Strategic rationale - larger and more sustainable. ARC adds critical mass and now holds many of the key lowest cost Montney plays in Western Canada, with $110 million per year in targeted synergies also set to backstop larger FCF generation and future $700 million Attachie investment. The resulting entity also offers more flexible exposure to both commodities at 41% liquids; ARC is also now Canada's top condensate producer (78,000 bbl/d) -- a strategic position in our minds given continued strong oil sands demand.
Financial impact - FCF accretion in 2022E. The transaction accretes to our CFPS and FCF estimates - reflective of $110 million per year in anticipated synergies (which could be conservative). Synergies include corporate savings, marketing alignment, better leverage with service providers, and applicability of VII's tax pools. With a provisional BBB rating (DBRS) in hand, we also forecast the issuance of roughly $1B in new ARC notes at current market rates (2-3%) to replace Seven Generations' existing paper (5-7%), which should result in $30 - $50 million per year in savings.
The path forward - more levers to pull. While the near term focus remains on debt repayment and maintenance, we believe the company's enhanced FCF profile ($1B/year in 2022E on RBC deck) allows for more flexibility as it relates to future investment, bolt- ons, dividend increases and buybacks. A large owned/operated facility portfolio (Exhibit 3) also leaves the door open for optimizations - or potentially more creative infrastructure deals in the future.

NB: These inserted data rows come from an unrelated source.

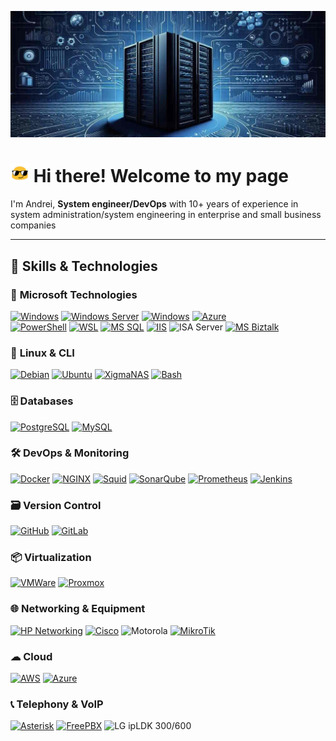 ![!Header](https://github.com/KR-Sew/KR-Sew/blob/main/assets/header.jpg)
>
# <img src="/assets/HeaderIco.gif" width="30"> Hi there! Welcome to my page
>
I'm Andrei, **System engineer/DevOps** with 10+ years of experience in system administration/system engineering in enterprise and small business companies
>

---

## 🔧 Skills & Technologies

### 🏢 **Microsoft Technologies**

[![Windows](https://custom-icon-badges.demolab.com/badge/Windows-Microsoft-0078D6?style=flat&logo=ms-windows-10&logoColor=white)](https://www.microsoft.com/en-us/windows)
[![Windows Server](https://custom-icon-badges.demolab.com/badge/Windows%20Server-Microsoft-0078D6?style=flat&logo=ms-windows-server&logoColor=white)](https://www.microsoft.com/en-us/windows-server/)
[![Windows](https://custom-icon-badges.demolab.com/badge/Hyper_V-Microsoft-blue?style=flat&logo=icons8-server-ms-hyper-v&logoColor=blue&logoSize=auto&labelColor=grey)](https://www.microsoft.com/en-us/evalcenter/evaluate-hyper-v-server-2019)
[![Azure](https://custom-icon-badges.demolab.com/badge/Azure-Microsoft-0078D6?style=flat&logo=microsoftazure&logoColor=white)](https://azure.microsoft.com/en-us)  
[![PowerShell](https://custom-icon-badges.demolab.com/badge/.-PowerShell-blue.svg?style=flat&logo=powershell-core-eyecatch32&logoColor=white)](https://learn.microsoft.com/en-us/powershell/scripting/install/installing-powershell-on-windows?view=powershell-7.5)
[![WSL](https://img.shields.io/badge/WSL-Microsoft-blue?style=flat&logo=linux&logoColor=white&logoSize=auto&labelColor=4E9A06)](https://learn.microsoft.com/en-us/windows/wsl/about)
[![MS SQL](https://custom-icon-badges.demolab.com/badge/SQL_Server-Microsoft-blue?style=flat&logo=microsoft-sql-server&logoColor=red&logoSize=auto&labelColor=e1e5ee)](https://www.microsoft.com/en-us/sql-server/sql-server-downloads)
[![IIS](https://custom-icon-badges.demolab.com/badge/IIS-Microsoft-0078D6?style=flat&logo=microsoft-iis-server&logoColor=white)](https://www.iis.net/)
![ISA Server](https://custom-icon-badges.demolab.com/badge/ISA%20Server-Microsoft-0078D6?style=flat&logo=windows-forefront-isa&logoColor=white)
[![MS Biztalk](https://custom-icon-badges.demolab.com/badge/Biztalk_Server-Microsoft-blue?style=flat&logo=microsoft-sql-server&logoColor=red&logoSize=auto&labelColor=e1e5ee)](https://www.microsoft.com/en-us/sql-server/sql-server-downloads)

### 🐧 **Linux & CLI**

[![Debian](https://img.shields.io/badge/Debian-607078?style=flat&logo=debian&logoColor=white&logoSize=auto&labelColor=a81d33)](https://www.debian.org/)
[![Ubuntu](https://img.shields.io/badge/Ubuntu-607078?style=flat&logo=ubuntu&logoColor=white&logoSize=auto&labelColor=e95420)](https://ubuntu.com/download)
[![XigmaNAS](https://custom-icon-badges.demolab.com/badge/XigmaNAS-grey?style=flat&logo=xigmanas&logoColor=white&logoSize=auto&labelColor=607078)](https://xigmanas.com/xnaswp/)
[![Bash](https://img.shields.io/badge/Bash-4EAA25?style=flat&logo=gnubash&logoColor=white&logoSize=auto&labelColor=black)](https://www.gnu.org/software/bash/)  

### 🗄 **Databases**

[![PostgreSQL](https://img.shields.io/badge/PostgreSQL-336791?style=flat&logo=postgresql&logoColor=white&logoSize=auto&labelColor=5197e1)](https://www.postgresql.org/)
[![MySQL](https://img.shields.io/badge/MySQL-4479A0?style=flat&logo=mysql&logoColor=white&logoSize=auto&labelColor=336791)](https://www.mysql.com/)  

### 🛠 **DevOps & Monitoring**

[![Docker](https://img.shields.io/badge/Docker-2496ED?style=flat&logo=docker&logoColor=white)](https://hub.docker.com/)
[![NGINX](https://img.shields.io/badge/NGINX-009639?style=flat&logo=nginx&logoColor=white)](https://nginx.org/en/)
[![Squid](https://custom-icon-badges.demolab.com/badge/Squid-042a2b?style=flat&logo=icons8-squid-16&logoColor=white&logoSize=auto&labelColor=54f2f2)](https://www.squid-cache.org/Intro/)
[![SonarQube](https://img.shields.io/badge/SonarQube-4E9BCD?style=flat&logo=sonarqube&logoColor=white&logoSize=auto&labelColor=607078)](https://www.sonarsource.com/products/sonarqube/downloads/)
[![Prometheus](https://img.shields.io/badge/Prometheus-E6522C?style=flat&logo=prometheus&logoColor=white&logoSize=auto&labelColor=607078)](https://prometheus.io/docs/introduction/overview/)
[![Jenkins](https://img.shields.io/badge/Jenkins-D24939?style=flat&logo=jenkins&logoColor=white&logoSize=auto&labelColor=607078)](https://www.jenkins.io/)

### 🗃 **Version Control**

[![GitHub](https://img.shields.io/badge/GitHub-181717?style=flat&logo=github&logoColor=white)](https://github.com)
[![GitLab](https://img.shields.io/badge/GitLab-FC6D26?style=flat&logo=gitlab&logoColor=white)](https://about.gitlab.com/)  

### 📦 **Virtualization**

[![VMWare](https://img.shields.io/badge/VMWare-607078?style=flat&logo=vmware&logoColor=white)](https://www.vmware.com/products/esxi-and-esx.html)
[![Proxmox](https://img.shields.io/badge/Proxmox-E57000?style=flat&logo=proxmox&logoColor=white&logoSize=auto&labelColor=grey)](https://www.proxmox.com/en/downloads)  

### 🌐 **Networking & Equipment**

[![HP Networking](https://custom-icon-badges.demolab.com/badge/HP%20Networking-0096D6?style=flat&logo=hp-networking&logoColor=white&logoSize=auto&labelColor=607078)](https://www.hpe.com/us/en/aruba-cx-switches.html)
[![Cisco](https://img.shields.io/badge/Cisco-1BA0D7?style=flat&logo=cisco&logoColor=white&logoSize=auto&labelColor=607078)](https://www.cisco.com/site/us/en/index.html)
![Motorola](https://img.shields.io/badge/Motorola%20Wireless-000000?style=flat&logo=motorola&logoColor=white)
[![MikroTik](https://img.shields.io/badge/MikroTik-FF0000?style=flat&logo=mikrotik&logoColor=white)](https://mikrotik.com/)

### ☁ **Cloud**

[![AWS](https://custom-icon-badges.demolab.com/badge/Cloud-AWS-e95420?style=flat&logo=aws&logoColor=white&logoSize=auto&labelColor=000000)](https://explore.skillbuilder.aws/learn/learning-plans/85/devops-engineer-learning-plan)
[![Azure](https://custom-icon-badges.demolab.com/badge/Azure-Microsoft-0078D6?style=flat&logo=microsoftazure&logoColor=white)](https://learn.microsoft.com/azure)  

### 📞 **Telephony & VoIP**

[![Asterisk](https://img.shields.io/badge/Asterisk-607078?style=flat&logo=asterisk&logoColor=white&logoSize=auto&labelColor=FF6600)](https://www.asterisk.org/downloads/)
[![FreePBX](https://custom-icon-badges.demolab.com/badge/FreePBX-4E9A06?style=flat&logo=freepbx&logoColor=white&logoSize=auto&labelColor=e1e5ee)](https://www.freepbx.org/)
![LG ipLDK 300/600](https://img.shields.io/badge/LG%20ipLDK%20600-0078D6?style=flat)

Attractive valuation, multiple likely to expand. ARX trades amongst the most attractive multiples in the group - currently 2.5x EV/DACF (2022E) vs peers at 3.5x EV/DACF at the RBC price deck. Our expectation and target multiple are reflective of our view that (1) the combined entity should be able to achieve synergies and better organic metrics; and (2) a larger potential investor base - and more investible entity - will help to drive multiple expansion.